I don't think it can be known from the curves. The variable needed is fuel required to maintain speed, given a particular resistance. And yes, at higher speeds, the ONLY variable to consider is wind resistance (unless you're climbing, then you must deal with gravity, which accelerates against you at 30 feet per second per second). Around town, the only real consideration is resistance from inertia. SO.....a lighter vehicle gets better mpg. On the highway, all you care about is speed (wind resistance) and rate of vertical change (which requires horesepower)....so the more aerodynamic vehicle gets better MPG....or, you can just go slower (which is why scooters are rated at 100 mpg...yea, 100mpg at a constant 40 mph)
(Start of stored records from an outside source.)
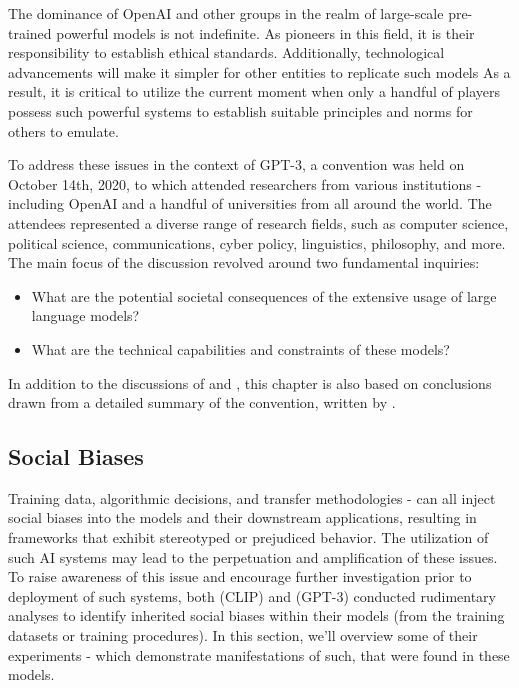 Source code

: \documentclass{article}
\begin{document}
\medskip
\noindent
The dominance of OpenAI and other groups in the realm of large-scale pre-trained powerful models is not indefinite. As pioneers in this field, it is their responsibility to establish ethical standards. Additionally, technological advancements will make it simpler for other entities to replicate such models As a result, it is critical to utilize the current moment when only a handful of players possess such powerful systems to establish suitable principles and norms for others to emulate.

\medskip
\noindent
To address these issues in the context of GPT-3, a convention was held on October 14th, 2020, to which attended researchers from various institutions - including OpenAI and a handful of universities from all around the world. The attendees represented a diverse range of research fields, such as computer science, political science, communications, cyber policy, linguistics, philosophy, and more. The main focus of the discussion revolved around two fundamental inquiries:
\begin{itemize}
    \item 
        What are the potential societal consequences of the extensive usage of large language models?
    \item
        What are the technical capabilities and constraints of these models?
\end{itemize}
In addition to the discussions of \citet{radford2021clip} and \citet{brown2020gpt3}, this chapter is also based on conclusions drawn from a detailed summary of the convention, written by \citet{tamkin2021convention}.



\subsection{Social Biases}
\label{sec:biases}

Training data, algorithmic decisions, and transfer methodologies - can all inject social biases into the models and their downstream applications, resulting in frameworks that exhibit stereotyped or prejudiced behavior. The utilization of such AI systems may lead to the perpetuation and amplification of these issues. To raise awareness of this issue and encourage further investigation prior to deployment of such systems, both \citet{radford2021clip} (CLIP) and \citet{brown2020gpt3} (GPT-3) conducted rudimentary analyses to identify inherited social biases within their models (from the training datasets or training procedures). In this section, we'll overview some of their experiments - which demonstrate manifestations of such, that were found in these models.
\end{document}
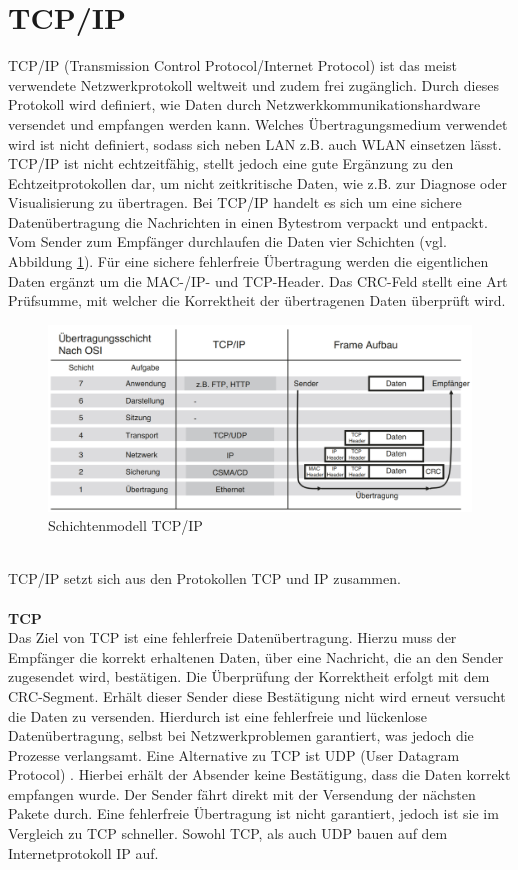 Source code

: \documentclass[ a4paper,
                oneside,
                toc=bibliography,
                toc=listof
                ]{scrbook}
\begin{document}
	\section{TCP/IP}
	TCP/IP (Transmission Control Protocol/Internet Protocol) ist das meist verwendete Netzwerkprotokoll weltweit und zudem frei zugänglich. Durch dieses Protokoll wird definiert, wie Daten durch Netzwerkkommunikationshardware versendet und empfangen werden kann. Welches Übertragungsmedium verwendet wird ist  nicht definiert, sodass sich neben LAN z.B. auch WLAN einsetzen lässt.\cite{CS9_TCP} \cite{kim2016service} \\
	TCP/IP ist nicht echtzeitfähig, stellt jedoch eine gute Ergänzung zu den Echtzeitprotokollen dar, um nicht zeitkritische Daten, wie z.B. zur Diagnose oder  Visualisierung zu übertragen. Bei TCP/IP handelt es sich um eine sichere Datenübertragung die Nachrichten in einen Bytestrom verpackt und entpackt. Vom Sender zum Empfänger durchlaufen die Daten vier Schichten (vgl. Abbildung \ref{fig:Schichtenmodell}). Für eine sichere fehlerfreie Übertragung werden die eigentlichen Daten ergänzt um die MAC-/IP- und TCP-Header. Das CRC-Feld stellt eine Art Prüfsumme, mit welcher die Korrektheit der übertragenen Daten überprüft wird. \cite{hering2012elektrotechnik}
	\begin{figure}[!ht]
		\centering
		\includegraphics[width=1.0\linewidth]{./images/Schichtenmodell_TCP_IP.png}
		\caption{Schichtenmodell TCP/IP \cite{hering2012elektrotechnik}}
		\label{fig:Schichtenmodell}
	\end{figure} \\
	TCP/IP setzt sich aus den Protokollen TCP und IP zusammen.\\
	\\
	\textbf{TCP}\\
	Das Ziel von TCP ist eine fehlerfreie Datenübertragung. Hierzu muss der Empfänger die korrekt erhaltenen Daten, über eine Nachricht, die an den Sender zugesendet wird, bestätigen. Die Überprüfung der Korrektheit erfolgt mit dem CRC-Segment. Erhält dieser Sender diese Bestätigung nicht wird erneut versucht die Daten zu versenden. Hierdurch ist eine fehlerfreie und lückenlose Datenübertragung, selbst bei Netzwerkproblemen garantiert, was jedoch die Prozesse verlangsamt. Eine Alternative zu TCP ist UDP (User Datagram Protocol) . Hierbei erhält der Absender keine Bestätigung, dass die Daten korrekt empfangen wurde. Der Sender fährt direkt mit der Versendung der nächsten Pakete durch. Eine fehlerfreie Übertragung ist nicht garantiert, jedoch ist sie im Vergleich zu TCP schneller. Sowohl TCP, als auch UDP bauen auf dem Internetprotokoll IP auf. \cite{CS9_TCP}\\
\end{document}
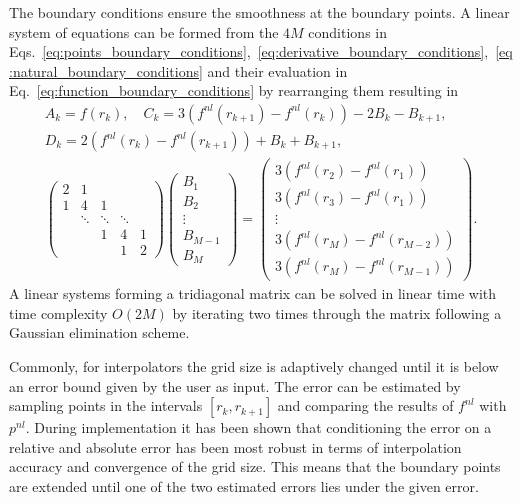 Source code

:The boundary conditions ensure the smoothness at the boundary points.
A linear system of equations can be formed from the $4M$ conditions in Eqs.~\ref{eq:points_boundary_conditions},~\ref{eq:derivative_boundary_conditions},~\ref{eq:natural_boundary_conditions} and their evaluation in Eq.~\ref{eq:function_boundary_conditions} by rearranging them\cite{bartels1995introduction} resulting in
\begin{subequations}
\begin{align}
A_k = f(r_k),\quad C_k = 3(f^{nl}(r_{k+1})-f^{nl}(r_k)) - 2B_k-B_{k+1},\\
D_k = 2(f^{nl}(r_{k})-f^{nl}(r_{k+1})) + B_k+B_{k+1},\hspace{5em}\\
\begin{pmatrix}
    2 & 1       &           &       &    \\
    1 & 4       & 1         &           &    \\
      & \ddots  & \ddots    & \ddots    &           \\
      &         & 1         &     4     & 1   \\
      &         &           &     1     & 2
\end{pmatrix}
\begin{pmatrix}
B_1\\
B_2\\
\vdots\\
B_{M-1}\\
B_{M}
\end{pmatrix}
=
\begin{pmatrix}
3(f^{nl}(r_2)-f^{nl}(r_1))\\
3(f^{nl}(r_3)-f^{nl}(r_1))\\
\vdots\\
3(f^{nl}(r_M)-f^{nl}(r_{M-2}))\\
3(f^{nl}(r_M)-f^{nl}(r_{M-1}))
\end{pmatrix}.
\end{align}
\end{subequations}
A linear systems forming a tridiagonal matrix can be solved in linear time with time complexity $O(2M)$ by iterating two times through the matrix following a Gaussian elimination scheme.
%    

Commonly, for interpolators the grid size is adaptively changed until it is below an error bound given by the user as input.
The error can be estimated by sampling points in the intervals $[r_k,r_{k+1}]$ and comparing the results of $f^{nl}$ with $p^{nl}$.
During implementation it has been shown that conditioning the error on a relative and absolute error has been most robust in terms of interpolation accuracy and convergence of the grid size.
This means that the boundary points are extended until one of the two estimated errors lies under the given error.

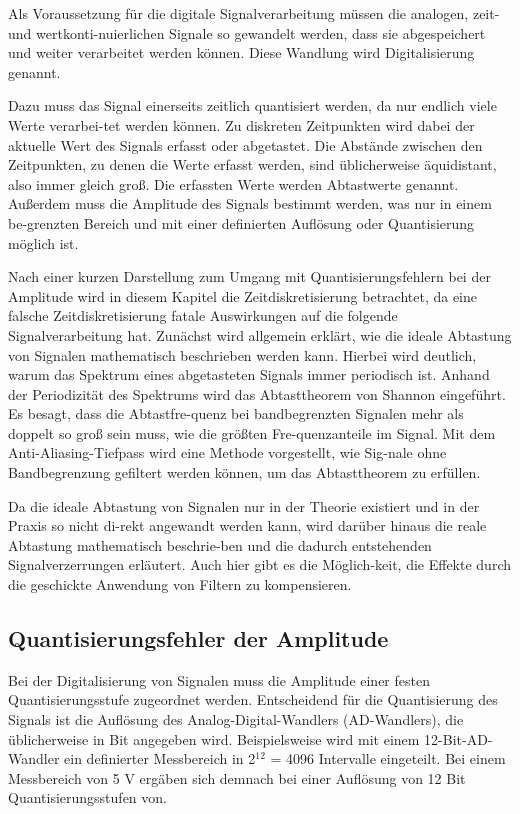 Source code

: \noindent Als Voraussetzung für die digitale Signalverarbeitung müssen die analogen, zeit- und wertkonti-nuierlichen Signale so gewandelt werden, dass sie abgespeichert und weiter verarbeitet werden können. Diese Wandlung wird Digitalisierung genannt.\medskip

\noindent Dazu muss das Signal einerseits zeitlich quantisiert werden, da nur endlich viele Werte verarbei-tet werden können. Zu diskreten Zeitpunkten wird dabei der aktuelle Wert des Signals erfasst oder abgetastet. Die Abstände zwischen den Zeitpunkten, zu denen die Werte erfasst werden, sind üblicherweise äquidistant, also immer gleich groß. Die erfassten Werte werden Abtastwerte genannt. Außerdem muss die Amplitude des Signals bestimmt werden, was nur in einem be-grenzten Bereich und mit einer definierten Auflösung oder Quantisierung möglich ist. \medskip

\noindent Nach einer kurzen Darstellung zum Umgang mit Quantisierungsfehlern bei der Amplitude wird in diesem Kapitel die Zeitdiskretisierung betrachtet, da eine falsche Zeitdiskretisierung fatale Auswirkungen auf die folgende Signalverarbeitung hat. Zunächst wird allgemein erklärt, wie die ideale Abtastung von Signalen mathematisch beschrieben werden kann. Hierbei wird deutlich, warum das Spektrum eines abgetasteten Signals immer periodisch ist. Anhand der Periodizität des Spektrums wird das Abtasttheorem von Shannon eingeführt. Es besagt, dass die Abtastfre-quenz bei bandbegrenzten Signalen mehr als doppelt so groß sein muss, wie die größten Fre-quenzanteile im Signal. Mit dem Anti-Aliasing-Tiefpass wird eine Methode vorgestellt, wie Sig-nale ohne Bandbegrenzung gefiltert werden können, um das Abtasttheorem zu erfüllen. \medskip

\noindent Da die ideale Abtastung von Signalen nur in der Theorie existiert und in der Praxis so nicht di-rekt angewandt werden kann, wird darüber hinaus die reale Abtastung mathematisch beschrie-ben und die dadurch entstehenden Signalverzerrungen erläutert. Auch hier gibt es die Möglich-keit, die Effekte durch die geschickte Anwendung von Filtern zu kompensieren.


\subsection{Quantisierungsfehler der Amplitude}

\noindent Bei der Digitalisierung von Signalen muss die Amplitude einer festen Quantisierungsstufe zugeordnet werden. Entscheidend für die Quantisierung des Signals ist die Auflösung des Analog-Digital-Wandlers (AD-Wandlers), die üblicherweise in Bit angegeben wird. Beispielsweise wird mit einem 12-Bit-AD-Wandler ein definierter Messbereich in 2${}^{12}$ = 4096 Intervalle eingeteilt. Bei einem Messbereich von 5 V ergäben sich demnach bei einer Auflösung von 12 Bit Quantisierungsstufen von. 

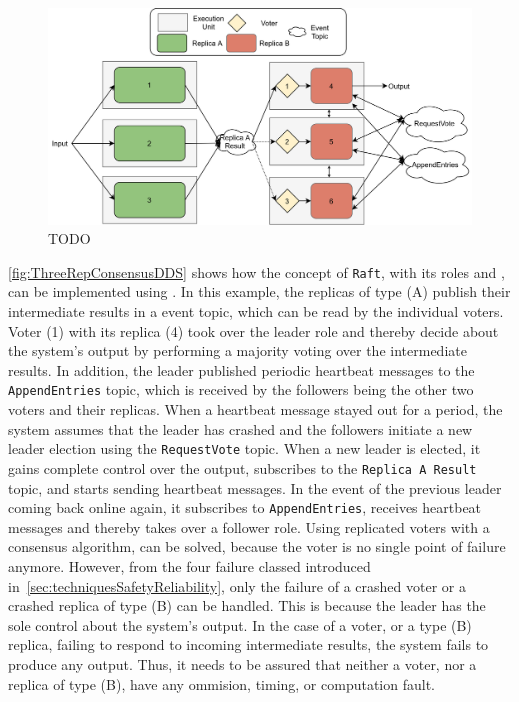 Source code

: \begin{figure}[!hb]
	\centering
	\includegraphics[width=0.75\linewidth]{images/ThreeComponentConsensusDDS}
	\caption{TODO}
	\label{fig:ThreeRepConsensusDDS}
\end{figure}

\autoref{fig:ThreeRepConsensusDDS} shows how the concept of \texttt{Raft}, with its roles and , can be implemented using .
In this example, the replicas of type (A) publish their intermediate results in a  event topic, which can be read by the individual voters.
Voter (1) with its replica (4) took over the leader role and thereby decide about the system's output by performing a majority voting over the intermediate results.
In addition, the leader published periodic heartbeat messages to the \texttt{AppendEntries} topic, which is received by the followers being the other two voters and their replicas.
When a heartbeat message stayed out for a period, the system assumes that the leader has crashed and the followers initiate a new leader election using the \texttt{RequestVote} topic.
When a new leader is elected, it gains complete control over the output, subscribes to the \texttt{Replica A Result} topic, and starts sending heartbeat messages.
In the event of the previous leader coming back online again, it subscribes to \texttt{AppendEntries}, receives heartbeat messages and thereby takes over a follower role.
Using replicated voters with a consensus algorithm, \ChallengeVoter can be solved, because the voter is no single point of failure anymore.
However, from the four failure classed introduced in~\autoref{sec:techniquesSafetyReliability}, only the failure of a crashed voter or a crashed replica of type (B) can be handled.
This is because the leader has the sole control about the system's output.
In the case of a voter, or a type (B) replica, failing to respond to incoming intermediate results, the system fails to produce any output.
Thus, it needs to be assured that neither a voter, nor a replica of type (B), have any ommision, timing, or computation fault.


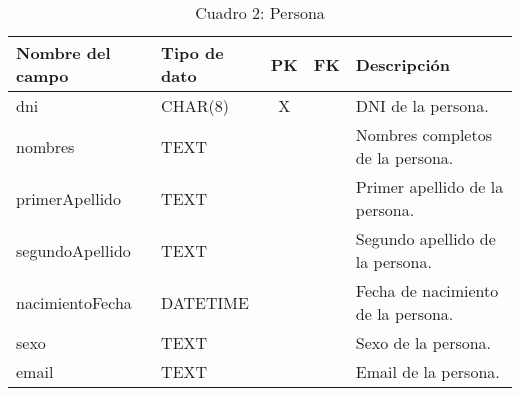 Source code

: \begin{table}[H]
	\centering
	\begin{tabular}{|l|l|c|c|l|}
		\hline
		\textbf{Nombre del campo} & \textbf{Tipo de dato} & \textbf{PK} & \textbf{FK} & \textbf{Descripción}               \\
		\hline
		dni                       & CHAR(8)               & X           &             & DNI de la persona.                 \\
		\hline
		nombres                   & TEXT                  &             &             & Nombres completos de la persona.   \\
		\hline
		primerApellido            & TEXT                  &             &             & Primer apellido de la persona.     \\
		\hline
		segundoApellido           & TEXT                  &             &             & Segundo apellido de la persona.    \\
		\hline
		nacimientoFecha           & DATETIME              &             &             & Fecha de nacimiento de la persona. \\
		\hline
		sexo                      & TEXT                  &             &             & Sexo de la persona.                \\
		\hline
		email                     & TEXT                  &             &             & Email de la persona.               \\
		\hline
	\end{tabular}
	\caption{Cuadro 2: Persona}
\end{table} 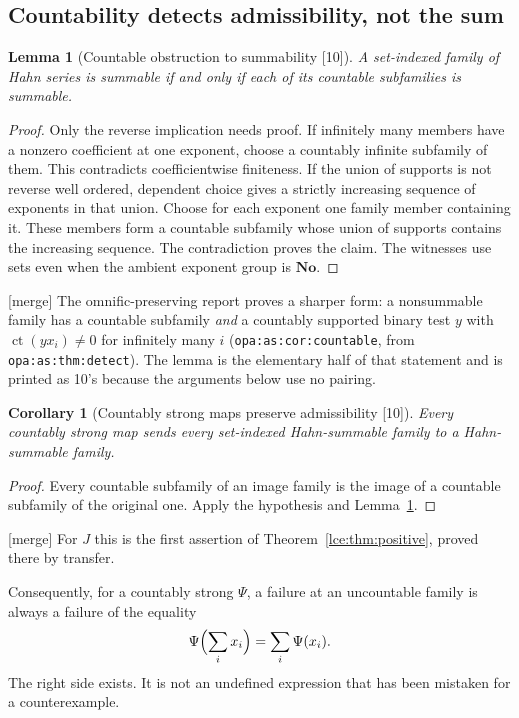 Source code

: \documentclass[11pt,letterpaper]{article}
\numberwithin{equation}{section}
\newtheorem{lemma}[theorem]{Lemma}
\newtheorem{corollary}[theorem]{Corollary}
\theoremstyle{definition}
\theoremstyle{remark}
\newcommand{\No}{\mathbf{No}}
\newcommand{\ct}{\operatorname{ct}}
\newcommand{\thref}[1]{Theorem~\ref{#1}}
\newcommand{\leref}[1]{Lemma~\ref{#1}}
\newcommand{\src}[1]{\textup{\textsf{\small[#1]}}}%
\newcommand{\mergetag}{\textup{\textsf{\small[merge]}}}%
\newcommand{\lbl}[1]{\nolinkurl{#1}}%
\begin{document}
\subsection{Countability detects admissibility, not the sum}
\begin{lemma}[Countable obstruction to summability \src{10}]\label{lce:mf:lem:countable}
A set-indexed family of Hahn series is summable if and only if each of its
countable subfamilies is summable.
\end{lemma}
\begin{proof}
Only the reverse implication needs proof. If infinitely many members have a
nonzero coefficient at one exponent, choose a countably infinite subfamily
of them. This contradicts coefficientwise finiteness. If the union of
supports is not reverse well ordered, dependent choice gives a strictly
increasing sequence of exponents in that union. Choose for each exponent
one family member containing it. These members form a countable subfamily
whose union of supports contains the increasing sequence. The contradiction
proves the claim. The witnesses use sets even when the ambient exponent
group is $\No$.
\end{proof}
\mergetag{} The omnific-preserving report proves a sharper form: a
nonsummable family has a countable subfamily \emph{and} a countably
supported binary test $y$ with $\ct(yx_i)\ne0$ for infinitely many $i$
(\lbl{opa:as:cor:countable}, from \lbl{opa:as:thm:detect}). The lemma is
the elementary half of that statement and is printed as 10's because the
arguments below use no pairing.

\begin{corollary}[Countably strong maps preserve admissibility \src{10}]\label{lce:mf:cor:admissibility}
Every countably strong map sends every set-indexed Hahn-summable family to a
Hahn-summable family.
\end{corollary}
\begin{proof}
Every countable subfamily of an image family is the image of a countable
subfamily of the original one. Apply the hypothesis and
\leref{lce:mf:lem:countable}.
\end{proof}
\mergetag{} For $J$ this is the first assertion of \thref{lce:thm:positive},
proved there by transfer.

Consequently, for a countably strong $\Psi$, a failure at an uncountable
family is always a failure of the equality
\begin{equation}\label{lce:mf:eq:sumdefect}
 \Psi\Bigl(\sum_ix_i\Bigr)=\sum_i\Psi(x_i).
\end{equation}
The right side exists. It is not an undefined expression that has been
mistaken for a counterexample.
\end{document}
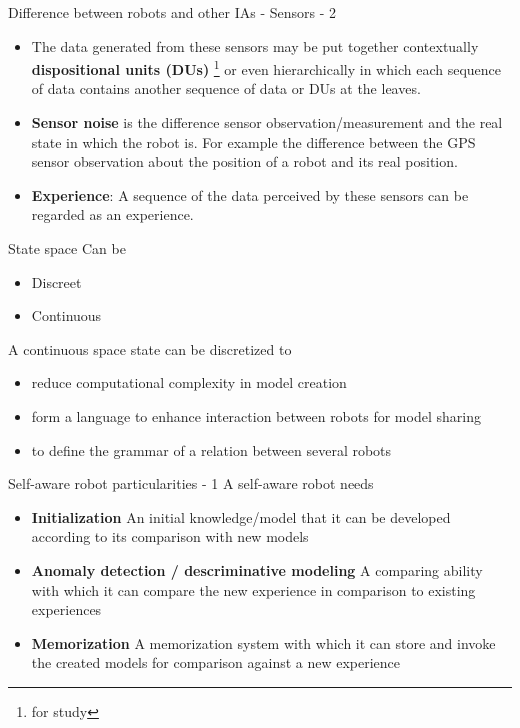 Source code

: \documentclass[unknownkeysallowed]{beamer}
\begin{document}
	\begin{frame}{Difference between robots and other IAs - Sensors - 2}
		\begin{itemize}
			\item The data generated from these sensors may be put together contextually \textbf{dispositional units (DUs)} \footnote{ for study} or even hierarchically in which each sequence of data contains another sequence of data or DUs at the leaves.
			\item \textbf{Sensor noise} is the difference sensor observation/measurement and the real state in which the robot is. For example the difference between the GPS sensor observation about the position of a robot and its real position. 
			\item \textbf{Experience}: A sequence of the data perceived by these sensors can be regarded as an experience.
		\end{itemize}
	\end{frame}

	\begin{frame}{State space}
		Can be 
		\begin{itemize}
			\item Discreet
			\item Continuous
		\end{itemize}
	   A continuous space state can be discretized to
		\begin{itemize}
			\item reduce computational complexity in model creation
			\item form a language to enhance interaction between robots for model sharing
			\item to define the grammar of a relation between several robots
		\end{itemize}
	\end{frame}

	\begin{frame}{Self-aware robot particularities - 1}
		A self-aware robot needs 
		\begin{itemize}
			\item \textbf{Initialization} An initial knowledge/model that it can be developed according to its comparison with new models
			\item \textbf{Anomaly detection / descriminative modeling} A comparing ability with which it can compare the new experience in comparison to existing experiences
			\item \textbf{Memorization} A memorization system with which it can store and invoke the created models for comparison against a new experience
		\end{itemize}
	\end{frame}
\end{document}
The HP vs. Torque vs. Fuel Efficiency will always be confusing because of comments already made: HP is torque per unit time; HP=torque/sec with torque as ft-lb or N-m and HP as Ft-lb/sec. The metric equivalent to horsepower is watts as J/s or N-m/s. The two are related and only separated by time. Torque is work or energy. Work per unit time (and energy per unit time) is Power. Power is in horsepower or watts. Force applied for a distance is work; i.e. torque; i.e. energy: Torque = force * distance: ft-lbs (feet*lbs) and N-m (Joules) What matters is the force needed over a distance, or energy, which affects gas mileage. Gas has energy and the conversion of this energy into motion takes force. It is this force that determines gas mileage fuel efficiency. As an extreme example: a bumble bee and a Mack truck; which uses the least energy to start and stop? Since motion is related to acceleration, a, and force is mass * acceleration (i.e. F=ma) then the more massive object will always use more energy to start and stop. The bumble bee wins. Recognizing energy use determines miles/gallon or E=force*distance and thus for the energy in a gallon of gas, the distance = Energy/force. So, to increase the miles per gallon the force is reduced. Reducing the force from acceleration, bearing drag, internal friction, aerodynamic drag, rolling resistance drag, etc. will increase MPG. Viewing MPG relative to torque and horsepower - which are both energy with and without a time component - will not lead to improving gas mileage. If the rider does not accelerate quickly and uses a fairing, the fuel efficiency will go up and a lighter motorcycle will get better fuel efficiency than a heavier one. Physics.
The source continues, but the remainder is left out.